Alla fine, Rutte potrebbe averla scampata: dopo una maratona durata 14 ore, è passata solo una mozione di censura, molto più “soft” di una vera e propria sfiducia. Il D66 e il CDA, partiti di governo, non sono andati oltre. Il D66 soprattutto è coinvolto con il pasticcio dello scandalo relativo alla formazione ma anche il CDA, “parte lesa”, preferisce lasciare tutto come è.

Il D66 ha voluto principalmente inviare un segnale a Rutte, scrive NOS. E la leader Kaag sperava che l’ex premier traesse le sue conclusioni. Rutte ha preso quel segnale come un incarico per garantire miglioramenti e per rimanere come primo ministro uscente.

Se ci fosse stata una maggioranza per il voto di sfiducia sarebbe stato molto più difficile, dice il portale della tv pubblica: normalmente, un membro del governo si sarebbe dimesso e basta. Ma la situazione senza il primo ministro Rutte nel mezzo di una crisi è stata molto complicata per diversi partiti. Quindi non hanno espresso altro se non la loro disapprovazione.

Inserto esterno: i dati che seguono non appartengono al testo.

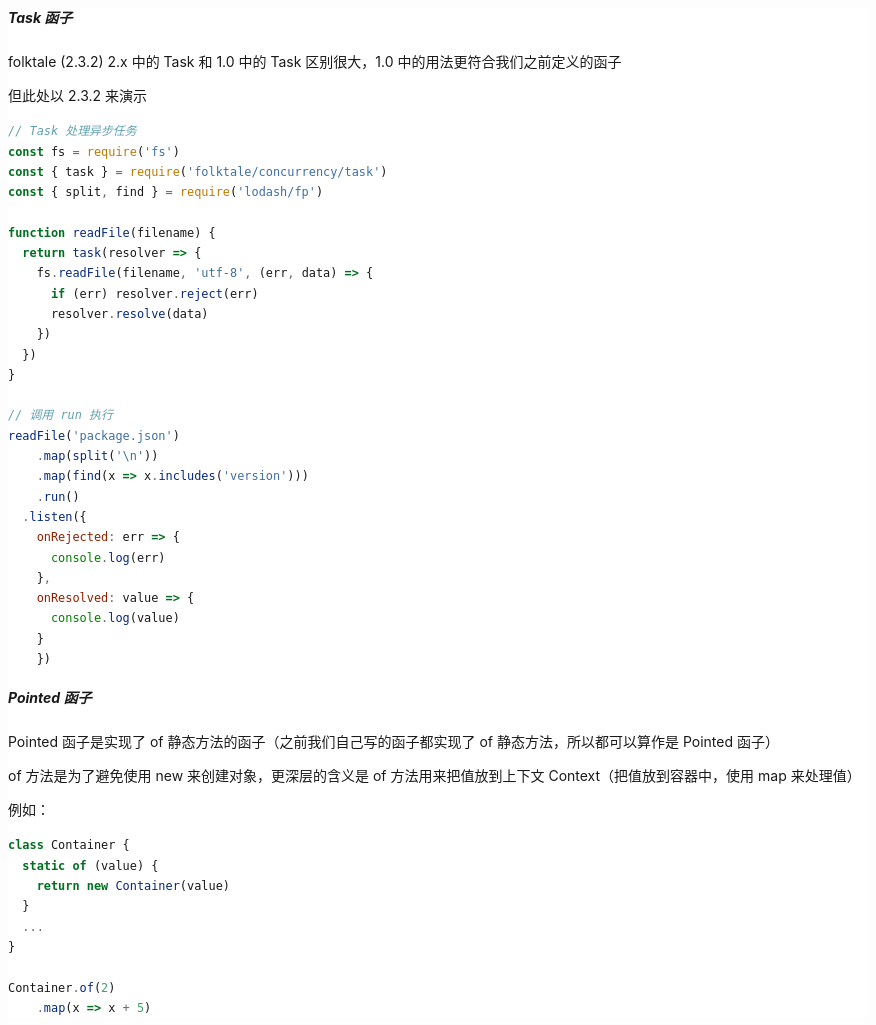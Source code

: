 

##### Task 函子

folktale (2.3.2) 2.x 中的 Task 和 1.0 中的 Task 区别很大，1.0 中的用法更符合我们之前定义的函子

但此处以 2.3.2 来演示

```js
// Task 处理异步任务
const fs = require('fs')
const { task } = require('folktale/concurrency/task')
const { split, find } = require('lodash/fp')

function readFile(filename) {
  return task(resolver => {
    fs.readFile(filename, 'utf-8', (err, data) => {
      if (err) resolver.reject(err)
      resolver.resolve(data)
    })
  })
}

// 调用 run 执行
readFile('package.json')
	.map(split('\n'))
	.map(find(x => x.includes('version')))
	.run()
  .listen({
  	onRejected: err => {
      console.log(err)
    },
  	onResolved: value => {
      console.log(value)
    }
	})
```



##### Pointed 函子

Pointed 函子是实现了 of 静态方法的函子（之前我们自己写的函子都实现了 of 静态方法，所以都可以算作是 Pointed 函子）

of 方法是为了避免使用 new 来创建对象，更深层的含义是 of 方法用来把值放到上下文 Context（把值放到容器中，使用 map 来处理值）

例如：

```js
class Container {
  static of (value) {
    return new Container(value)
  }
  ...
}

Container.of(2)
	.map(x => x + 5)
```

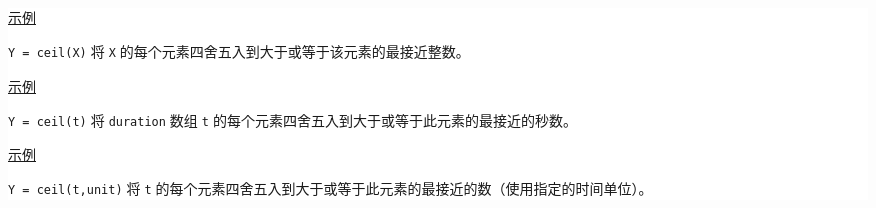 [示例](https://www.mathworks.com/help/releases/R2022a/matlab/ref/ceil.html#bug2ukg-2_1)

`Y = ceil(X)` 将 `X` 的每个元素四舍五入到大于或等于该元素的最接近整数。

[示例](https://www.mathworks.com/help/releases/R2022a/matlab/ref/ceil.html#bug2um5-1)

`Y = ceil(t)` 将 `duration` 数组 `t` 的每个元素四舍五入到大于或等于此元素的最接近的秒数。

[示例](https://www.mathworks.com/help/releases/R2022a/matlab/ref/ceil.html#bug2um5-1)

`Y = ceil(t,unit)` 将 `t` 的每个元素四舍五入到大于或等于此元素的最接近的数（使用指定的时间单位）。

D66 ha indicato di aver presentato la mozione di censura a causa del comportamento di Rutte come presidente del partito VVD. Questo è stato anche il suo ruolo nelle discussioni con le negoziatrici: non era lì come primo ministro, ma come leader del partito. I ruoli sono ovviamente un po ‘confusi.

Ne hanno tutti abbastanza di Rutte, dice NOS, ma alla fine il VVD come partito determina chi è il leader, e questo è Rutte. Il VVD è anche il più grande dopo le elezioni.

Resta da vedere se i partiti pensano di poter parlare con l’ex premier in qualità di leader del VVD di un nuovo governo. Questo è il motivo per cui il dibattito è sempre stato sulla “fiducia”. Rutte deve ritrovare quella fiducia nelle discussioni sulla formazione.

L’informatore appena nominato vedrà anche come compito importante riavvicinare i partiti. Ma non si può escludere che si cerchi anche una maggioranza praticabile senza il VVD. Anche se sarà difficile, perché il VVD ha molti seggi ed è stato il vincitore delle elezioni.

Lo stesso Rutte desidera lasciarsi le polemiche alle spalle. Ora, la presidente della camera informerà il re e nei prossimi giorni verrà nominato un nuovo informatore.

La Camera vuole che l’informatore “sia autorevole e indipendente” e che si allontani dalla politica quotidiana più di quanto non fosse fino ad ora. I partiti desiderano inoltre che l’informatore esamini più da vicino le questioni sostanziali esistenti e le soluzioni che i partiti propongono.